Report every line below that holds the word "aggregation".
=-=-=
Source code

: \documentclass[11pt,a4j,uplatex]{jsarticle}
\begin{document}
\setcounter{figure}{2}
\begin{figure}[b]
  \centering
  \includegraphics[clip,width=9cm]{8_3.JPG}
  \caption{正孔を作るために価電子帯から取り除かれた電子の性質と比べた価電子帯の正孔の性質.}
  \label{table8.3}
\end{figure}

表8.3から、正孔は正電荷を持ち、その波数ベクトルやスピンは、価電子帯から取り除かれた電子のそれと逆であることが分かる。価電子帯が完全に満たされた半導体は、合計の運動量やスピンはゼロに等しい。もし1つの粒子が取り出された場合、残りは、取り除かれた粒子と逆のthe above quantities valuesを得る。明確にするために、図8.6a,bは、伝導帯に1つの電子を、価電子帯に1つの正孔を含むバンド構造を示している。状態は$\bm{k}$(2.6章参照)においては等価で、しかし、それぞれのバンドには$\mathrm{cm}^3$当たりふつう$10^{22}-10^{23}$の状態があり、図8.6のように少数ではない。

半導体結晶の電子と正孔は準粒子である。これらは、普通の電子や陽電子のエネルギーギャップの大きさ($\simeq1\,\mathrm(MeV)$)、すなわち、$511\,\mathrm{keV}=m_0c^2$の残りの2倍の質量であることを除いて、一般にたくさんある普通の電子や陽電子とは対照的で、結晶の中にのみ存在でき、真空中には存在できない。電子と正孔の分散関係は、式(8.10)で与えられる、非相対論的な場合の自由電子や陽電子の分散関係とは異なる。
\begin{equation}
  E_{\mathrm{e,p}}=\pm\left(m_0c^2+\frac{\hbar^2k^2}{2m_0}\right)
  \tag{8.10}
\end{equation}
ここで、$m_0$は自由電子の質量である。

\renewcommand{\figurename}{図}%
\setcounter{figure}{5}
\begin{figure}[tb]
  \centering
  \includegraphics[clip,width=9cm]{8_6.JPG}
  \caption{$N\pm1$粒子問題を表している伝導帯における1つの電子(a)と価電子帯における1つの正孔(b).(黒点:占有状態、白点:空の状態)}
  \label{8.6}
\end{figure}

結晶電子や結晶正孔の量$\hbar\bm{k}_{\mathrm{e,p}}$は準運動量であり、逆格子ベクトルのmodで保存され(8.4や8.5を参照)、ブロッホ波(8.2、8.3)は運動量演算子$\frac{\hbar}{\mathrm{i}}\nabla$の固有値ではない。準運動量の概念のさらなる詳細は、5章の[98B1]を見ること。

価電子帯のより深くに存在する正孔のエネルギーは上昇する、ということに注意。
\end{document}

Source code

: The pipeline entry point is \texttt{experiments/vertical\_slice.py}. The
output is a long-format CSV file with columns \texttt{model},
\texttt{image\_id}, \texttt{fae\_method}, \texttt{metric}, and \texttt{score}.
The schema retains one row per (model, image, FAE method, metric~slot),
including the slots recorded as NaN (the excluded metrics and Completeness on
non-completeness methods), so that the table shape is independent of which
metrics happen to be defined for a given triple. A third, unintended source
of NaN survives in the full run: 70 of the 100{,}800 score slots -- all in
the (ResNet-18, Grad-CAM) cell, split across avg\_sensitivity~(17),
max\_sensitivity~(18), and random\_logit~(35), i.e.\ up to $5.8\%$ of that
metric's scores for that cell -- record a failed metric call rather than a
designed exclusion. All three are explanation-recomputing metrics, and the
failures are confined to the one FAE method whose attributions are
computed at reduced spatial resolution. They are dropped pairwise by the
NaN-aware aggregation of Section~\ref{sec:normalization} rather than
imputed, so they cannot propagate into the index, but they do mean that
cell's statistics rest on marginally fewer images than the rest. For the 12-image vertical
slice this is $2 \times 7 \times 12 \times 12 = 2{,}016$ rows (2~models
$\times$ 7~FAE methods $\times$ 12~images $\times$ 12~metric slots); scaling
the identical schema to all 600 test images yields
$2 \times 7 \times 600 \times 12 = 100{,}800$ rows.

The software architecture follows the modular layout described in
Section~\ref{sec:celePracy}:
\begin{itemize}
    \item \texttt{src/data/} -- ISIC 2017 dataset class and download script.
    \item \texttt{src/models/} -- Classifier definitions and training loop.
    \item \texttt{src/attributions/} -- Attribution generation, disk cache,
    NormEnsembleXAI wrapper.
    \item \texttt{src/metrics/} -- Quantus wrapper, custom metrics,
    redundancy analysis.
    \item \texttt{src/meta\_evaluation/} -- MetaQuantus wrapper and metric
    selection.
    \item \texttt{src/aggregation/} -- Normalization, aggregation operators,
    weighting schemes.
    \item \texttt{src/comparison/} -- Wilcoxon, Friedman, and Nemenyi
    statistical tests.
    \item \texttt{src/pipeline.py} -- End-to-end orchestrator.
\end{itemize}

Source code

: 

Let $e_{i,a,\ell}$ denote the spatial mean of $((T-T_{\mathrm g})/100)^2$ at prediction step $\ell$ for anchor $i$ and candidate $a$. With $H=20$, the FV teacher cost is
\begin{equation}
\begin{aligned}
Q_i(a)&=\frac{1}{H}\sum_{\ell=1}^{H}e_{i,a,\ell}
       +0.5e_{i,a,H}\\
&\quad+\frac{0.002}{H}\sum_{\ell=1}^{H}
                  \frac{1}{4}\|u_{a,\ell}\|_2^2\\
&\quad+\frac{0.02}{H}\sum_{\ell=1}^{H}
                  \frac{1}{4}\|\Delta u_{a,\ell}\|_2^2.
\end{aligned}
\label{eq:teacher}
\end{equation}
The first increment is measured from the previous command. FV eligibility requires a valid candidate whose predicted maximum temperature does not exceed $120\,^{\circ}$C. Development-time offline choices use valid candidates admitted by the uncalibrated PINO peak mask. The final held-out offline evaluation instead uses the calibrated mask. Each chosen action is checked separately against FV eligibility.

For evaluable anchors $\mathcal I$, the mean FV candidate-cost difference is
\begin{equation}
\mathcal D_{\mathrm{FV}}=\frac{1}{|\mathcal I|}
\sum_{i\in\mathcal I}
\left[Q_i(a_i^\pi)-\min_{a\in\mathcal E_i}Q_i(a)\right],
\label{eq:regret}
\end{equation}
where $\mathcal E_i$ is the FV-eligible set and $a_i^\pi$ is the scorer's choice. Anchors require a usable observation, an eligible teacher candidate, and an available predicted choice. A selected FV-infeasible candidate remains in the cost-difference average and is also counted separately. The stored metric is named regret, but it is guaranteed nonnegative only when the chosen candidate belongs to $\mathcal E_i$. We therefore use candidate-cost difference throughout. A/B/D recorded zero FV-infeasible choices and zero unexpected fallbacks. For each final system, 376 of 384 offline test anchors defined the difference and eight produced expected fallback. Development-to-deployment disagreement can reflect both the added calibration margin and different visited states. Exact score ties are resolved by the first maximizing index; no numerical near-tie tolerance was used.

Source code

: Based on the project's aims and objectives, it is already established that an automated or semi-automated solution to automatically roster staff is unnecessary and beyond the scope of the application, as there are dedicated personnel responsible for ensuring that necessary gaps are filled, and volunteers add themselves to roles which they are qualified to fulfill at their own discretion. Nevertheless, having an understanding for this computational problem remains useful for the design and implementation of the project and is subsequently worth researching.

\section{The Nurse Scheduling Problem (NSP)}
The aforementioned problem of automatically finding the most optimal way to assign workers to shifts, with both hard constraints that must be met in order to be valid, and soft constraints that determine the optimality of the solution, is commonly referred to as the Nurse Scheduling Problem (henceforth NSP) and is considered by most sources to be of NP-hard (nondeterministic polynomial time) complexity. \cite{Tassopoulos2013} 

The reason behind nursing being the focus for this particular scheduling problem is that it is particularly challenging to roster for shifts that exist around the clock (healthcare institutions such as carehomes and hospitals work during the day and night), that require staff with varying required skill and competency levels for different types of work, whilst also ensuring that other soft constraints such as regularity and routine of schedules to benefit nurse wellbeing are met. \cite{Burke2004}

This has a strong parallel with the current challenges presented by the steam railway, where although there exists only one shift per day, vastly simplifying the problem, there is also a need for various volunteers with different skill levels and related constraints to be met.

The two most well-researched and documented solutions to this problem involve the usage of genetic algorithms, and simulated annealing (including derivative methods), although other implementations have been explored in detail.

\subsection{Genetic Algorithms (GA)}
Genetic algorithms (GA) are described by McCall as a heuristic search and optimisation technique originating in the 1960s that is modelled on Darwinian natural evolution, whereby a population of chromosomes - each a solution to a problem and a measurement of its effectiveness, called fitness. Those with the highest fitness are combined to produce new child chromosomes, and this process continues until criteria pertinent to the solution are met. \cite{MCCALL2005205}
=-=-=
## EXPECTED ANSWER
NaN-aware aggregation of Section~\ref{sec:normalization} rather than
    \item \texttt{src/aggregation/} -- Normalization, aggregation operators,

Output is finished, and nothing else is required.